Question

Solve the quadratic equation. $$x^{2}+12 x+20=0$$

Short answer

The solutions to the quadratic equation \(x^{2}+12x+20=0\) are \(x=-2\) and \(x=-10\).

Step-by-step solution

Identify the constants

The quadratic equation given is \(x^{2}+12x+20=0\). Here, the coefficients of \(x^{2}\), \(x\), and the constant term are 1, 12, and 20 respectively. So, \(a=1\), \(b=12\), and \(c=20\).

Write down the equation to be factored

The factored form of a quadratic equation \(ax^{2}+bx+c = 0\) looks like this: \((x-p)(x-q)=0\), where \(p\) and \(q\) are the roots of the equation. These roots can be found by looking for two numbers that multiply to be \(ac\) (or just \(c\) here since \(a=1\)), and add up to \(b\).

Factor the equation

Looking for two numbers that multiply to \(20\) and add to \(12\), we find \(2\) and \(10\).
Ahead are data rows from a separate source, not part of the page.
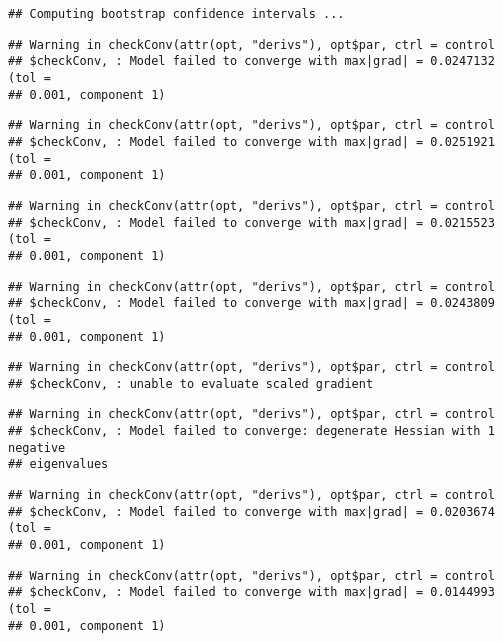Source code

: \documentclass[]{article}
\begin{document}
\begin{verbatim}
## Computing bootstrap confidence intervals ...
\end{verbatim}

\begin{verbatim}
## Warning in checkConv(attr(opt, "derivs"), opt$par, ctrl = control
## $checkConv, : Model failed to converge with max|grad| = 0.0247132 (tol =
## 0.001, component 1)
\end{verbatim}

\begin{verbatim}
## Warning in checkConv(attr(opt, "derivs"), opt$par, ctrl = control
## $checkConv, : Model failed to converge with max|grad| = 0.0251921 (tol =
## 0.001, component 1)
\end{verbatim}

\begin{verbatim}
## Warning in checkConv(attr(opt, "derivs"), opt$par, ctrl = control
## $checkConv, : Model failed to converge with max|grad| = 0.0215523 (tol =
## 0.001, component 1)
\end{verbatim}

\begin{verbatim}
## Warning in checkConv(attr(opt, "derivs"), opt$par, ctrl = control
## $checkConv, : Model failed to converge with max|grad| = 0.0243809 (tol =
## 0.001, component 1)
\end{verbatim}

\begin{verbatim}
## Warning in checkConv(attr(opt, "derivs"), opt$par, ctrl = control
## $checkConv, : unable to evaluate scaled gradient
\end{verbatim}

\begin{verbatim}
## Warning in checkConv(attr(opt, "derivs"), opt$par, ctrl = control
## $checkConv, : Model failed to converge: degenerate Hessian with 1 negative
## eigenvalues
\end{verbatim}

\begin{verbatim}
## Warning in checkConv(attr(opt, "derivs"), opt$par, ctrl = control
## $checkConv, : Model failed to converge with max|grad| = 0.0203674 (tol =
## 0.001, component 1)
\end{verbatim}

\begin{verbatim}
## Warning in checkConv(attr(opt, "derivs"), opt$par, ctrl = control
## $checkConv, : Model failed to converge with max|grad| = 0.0144993 (tol =
## 0.001, component 1)
\end{verbatim}
\end{document}
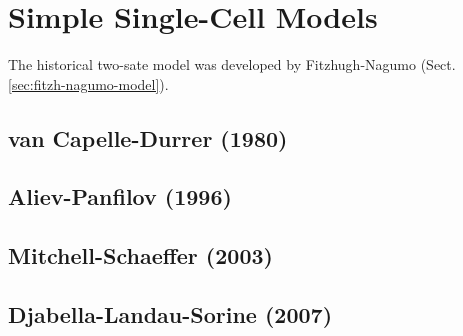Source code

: \chapter{Simple Single-Cell Models}

The historical two-sate model was developed by Fitzhugh-Nagumo
(Sect.\ref{sec:fitzh-nagumo-model}). 

\section{van Capelle-Durrer (1980)}
\label{sec:vanCapelle-Durrer}


\citep{capelle1980} 

\section{Aliev-Panfilov (1996)}
\label{sec:aliev-panfilov}

\citep{aliev1996}

\section{Mitchell-Schaeffer (2003)}
\label{sec:mitchell-schaeffer}

\citep{mitchell2003}

\section{Djabella-Landau-Sorine (2007)}
\label{sec:djabella2007}

\citep{djabella2007}

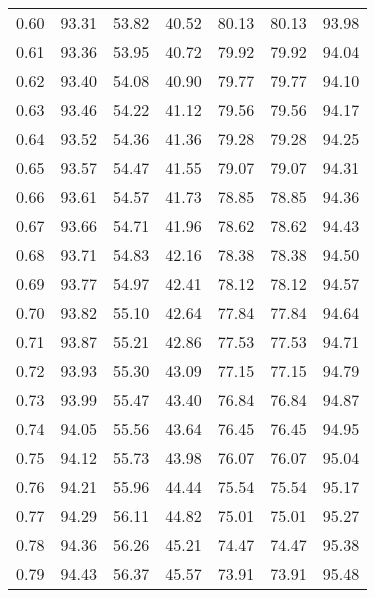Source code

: \begin{tabular}{|c|c|c|c|c|c|c|}
      0.60 &     93.31 &     53.82 &      40.52 &   80.13 &      80.13 &         93.98 \\
      0.61 &     93.36 &     53.95 &      40.72 &   79.92 &      79.92 &         94.04 \\
      0.62 &     93.40 &     54.08 &      40.90 &   79.77 &      79.77 &         94.10 \\
      0.63 &     93.46 &     54.22 &      41.12 &   79.56 &      79.56 &         94.17 \\
      0.64 &     93.52 &     54.36 &      41.36 &   79.28 &      79.28 &         94.25 \\
      0.65 &     93.57 &     54.47 &      41.55 &   79.07 &      79.07 &         94.31 \\
      0.66 &     93.61 &     54.57 &      41.73 &   78.85 &      78.85 &         94.36 \\
      0.67 &     93.66 &     54.71 &      41.96 &   78.62 &      78.62 &         94.43 \\
      0.68 &     93.71 &     54.83 &      42.16 &   78.38 &      78.38 &         94.50 \\
      0.69 &     93.77 &     54.97 &      42.41 &   78.12 &      78.12 &         94.57 \\
      0.70 &     93.82 &     55.10 &      42.64 &   77.84 &      77.84 &         94.64 \\
      0.71 &     93.87 &     55.21 &      42.86 &   77.53 &      77.53 &         94.71 \\
      0.72 &     93.93 &     55.30 &      43.09 &   77.15 &      77.15 &         94.79 \\
      0.73 &     93.99 &     55.47 &      43.40 &   76.84 &      76.84 &         94.87 \\
      0.74 &     94.05 &     55.56 &      43.64 &   76.45 &      76.45 &         94.95 \\
      0.75 &     94.12 &     55.73 &      43.98 &   76.07 &      76.07 &         95.04 \\
      0.76 &     94.21 &     55.96 &      44.44 &   75.54 &      75.54 &         95.17 \\
      0.77 &     94.29 &     56.11 &      44.82 &   75.01 &      75.01 &         95.27 \\
      0.78 &     94.36 &     56.26 &      45.21 &   74.47 &      74.47 &         95.38 \\
      0.79 &     94.43 &     56.37 &      45.57 &   73.91 &      73.91 &         95.48 \\

\end{tabular}
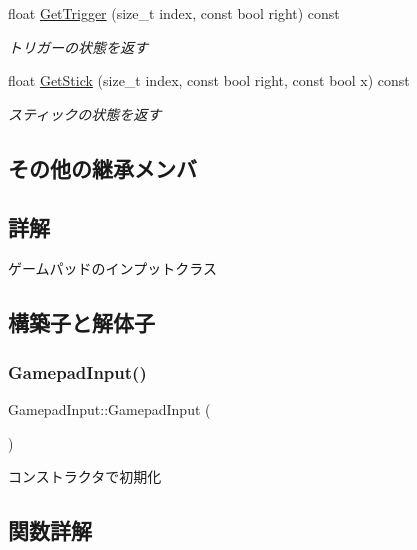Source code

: \begin{DoxyCompactItemize}
float \mbox{\hyperlink{class_gamepad_input_a7e95e2a49cbd4729cf7156b9a703252a}{Get\+Trigger}} (size\+\_\+t index, const bool right) const
\begin{DoxyCompactList}\small\item\em トリガーの状態を返す \end{DoxyCompactList}\item 
float \mbox{\hyperlink{class_gamepad_input_a82333353a23ea0fa92bb87d6cf6592d8}{Get\+Stick}} (size\+\_\+t index, const bool right, const bool x) const
\begin{DoxyCompactList}\small\item\em スティックの状態を返す \end{DoxyCompactList}\end{DoxyCompactItemize}
\subsection*{その他の継承メンバ}


\subsection{詳解}
ゲームパッドのインプットクラス 

\subsection{構築子と解体子}
\mbox{\label{class_gamepad_input_acd9878326e438f379020827d63ebd6cf}} 
\subsubsection{\texorpdfstring{Gamepad\+Input()}{GamepadInput()}}
{\footnotesize\ttfamily Gamepad\+Input\+::\+Gamepad\+Input (\begin{DoxyParamCaption}{ }\end{DoxyParamCaption})}



コンストラクタで初期化 



\subsection{関数詳解}
\mbox{\label{class_gamepad_input_a9a2f9042a5fa1c8e33fbd349f67747b3}}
So, we can break down middle term \(12x\) into \(2x + 10x\). This leads us to rewrite the equation as \(x^{2} + 2x + 10x + 20 = 0\). We can then factor by grouping, to get \((x+2)(x+10)=0\).

Solve for x

Setting each group equal to zero gives the solutions: \(x+2=0\) gives \(x=-2\) and \(x+10=0\) gives \(x=-10\).